The first spherical surface encountered by a light ray traveling from left to right is that of the sphere situated to the right of the lens. This sphere’s radius ( r₁ ) is assigned a positive value. The surface from which a ray of light leaves is associated with the leftmost sphere, and it is assigned a negative value. When all is said and done, all interfaces that bulge toward the left have a positive radii value, and all interfaces that bulge to the right have negative values. In regard to the Thin-Lens Equation ( a.k.a. Lensmaker’s Formula ), the physical circumstance desired to exist outside of a lens is related to the index of refraction and radii of curvature that a thin lens must have to create the desired outcome sought after.

Q: A small lightbulb is situated on a central axis 120 cm leftward of a thin bi-convex lens.
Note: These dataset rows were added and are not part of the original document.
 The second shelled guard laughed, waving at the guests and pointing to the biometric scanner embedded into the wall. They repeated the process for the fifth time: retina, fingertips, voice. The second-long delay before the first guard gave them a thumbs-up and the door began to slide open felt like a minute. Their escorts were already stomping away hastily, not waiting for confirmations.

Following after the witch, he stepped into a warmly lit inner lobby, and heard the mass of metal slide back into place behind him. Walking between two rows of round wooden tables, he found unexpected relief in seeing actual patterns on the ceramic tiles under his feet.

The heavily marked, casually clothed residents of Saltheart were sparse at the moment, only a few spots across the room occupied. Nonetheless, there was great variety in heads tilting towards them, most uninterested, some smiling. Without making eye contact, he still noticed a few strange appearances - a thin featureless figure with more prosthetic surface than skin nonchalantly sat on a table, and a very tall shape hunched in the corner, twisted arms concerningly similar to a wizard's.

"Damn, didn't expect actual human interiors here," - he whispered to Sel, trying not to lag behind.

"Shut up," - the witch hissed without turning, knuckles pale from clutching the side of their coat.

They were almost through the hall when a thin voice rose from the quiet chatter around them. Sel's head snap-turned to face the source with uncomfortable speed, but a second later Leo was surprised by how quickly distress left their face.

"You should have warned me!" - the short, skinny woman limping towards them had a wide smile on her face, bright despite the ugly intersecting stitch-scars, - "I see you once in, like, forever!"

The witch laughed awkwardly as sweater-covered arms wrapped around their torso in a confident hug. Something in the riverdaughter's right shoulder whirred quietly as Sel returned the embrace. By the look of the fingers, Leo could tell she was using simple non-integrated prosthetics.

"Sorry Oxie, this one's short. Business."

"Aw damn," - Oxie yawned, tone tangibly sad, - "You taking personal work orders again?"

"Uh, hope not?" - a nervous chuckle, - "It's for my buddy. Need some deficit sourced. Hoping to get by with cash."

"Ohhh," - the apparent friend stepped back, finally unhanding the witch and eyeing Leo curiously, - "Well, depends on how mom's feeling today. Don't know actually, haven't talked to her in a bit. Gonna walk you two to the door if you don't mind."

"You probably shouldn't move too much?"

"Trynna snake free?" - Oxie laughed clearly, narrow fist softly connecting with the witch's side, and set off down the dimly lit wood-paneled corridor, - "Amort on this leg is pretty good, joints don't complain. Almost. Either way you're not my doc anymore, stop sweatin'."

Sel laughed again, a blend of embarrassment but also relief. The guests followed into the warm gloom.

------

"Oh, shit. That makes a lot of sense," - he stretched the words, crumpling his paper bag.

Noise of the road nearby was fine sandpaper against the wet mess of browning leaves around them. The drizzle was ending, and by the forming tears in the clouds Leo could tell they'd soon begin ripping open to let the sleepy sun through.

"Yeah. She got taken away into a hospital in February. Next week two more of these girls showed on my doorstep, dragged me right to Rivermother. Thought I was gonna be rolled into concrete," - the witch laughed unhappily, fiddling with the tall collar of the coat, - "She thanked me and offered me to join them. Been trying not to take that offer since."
This lens has radii of curvature of 60 cm and 30 cm. If the lens has an index of refraction ( n ) value of 1.50, where will the corresponding image be located? Furthermore, is the image location different when the lens’ surface is flipped around? Unless otherwise indicated, assume that the lens is surrounded by air, which has an index of refraction value of 1.

Note: The index of refraction ( n ) is a ratio of the speed of light in a vacuum vs. its speed within some medium:

n = ( c / v )

Generally speaking, a high refractive value indicates that light will be bent to a greater extent than it would if the value of ( n ) were lessened. We solve the problem by plugging the values that have been given into the Lensmaker’s Formula:

( 1 / d_o ) + ( 1 / d_i ) = ( n – 1 )[ ( 1 / R₁ ) – ( 1 / R₂ ) ]

( 1 / 1.20 m ) + ( 1 / d_i ) = ( 1.50 – 1 )[ ( 1 / 0.60 m ) – ( 1 / – 0.30 m ) ]

( 1 / d_i ) = ( 0.50 )[ ( 1 / 0.60 m ) – ( – 2 / 0.60 m ) ] – ( 1 / 1.20 m )

( 1 / d_i ) = ( 0.50 )( 3 / 0.60 m ) – ( 1 / 1.20 m )

( 1 / d_i ) = ( 0.50 )( 1 / 0.20 m ) – ( 1 / 1.20 m )

( 1 / d_i ) = ( 2 / 1.20 m )

d_i = 0.60 m

The image distance is positive, so it lies to the right of the lens at hand. And surprisingly, if the lens values are reversed, the physical outcome is the same!!!

Try it out: 

( R₁ = 0.30 m ) and ( R₂ = – 0.60 m )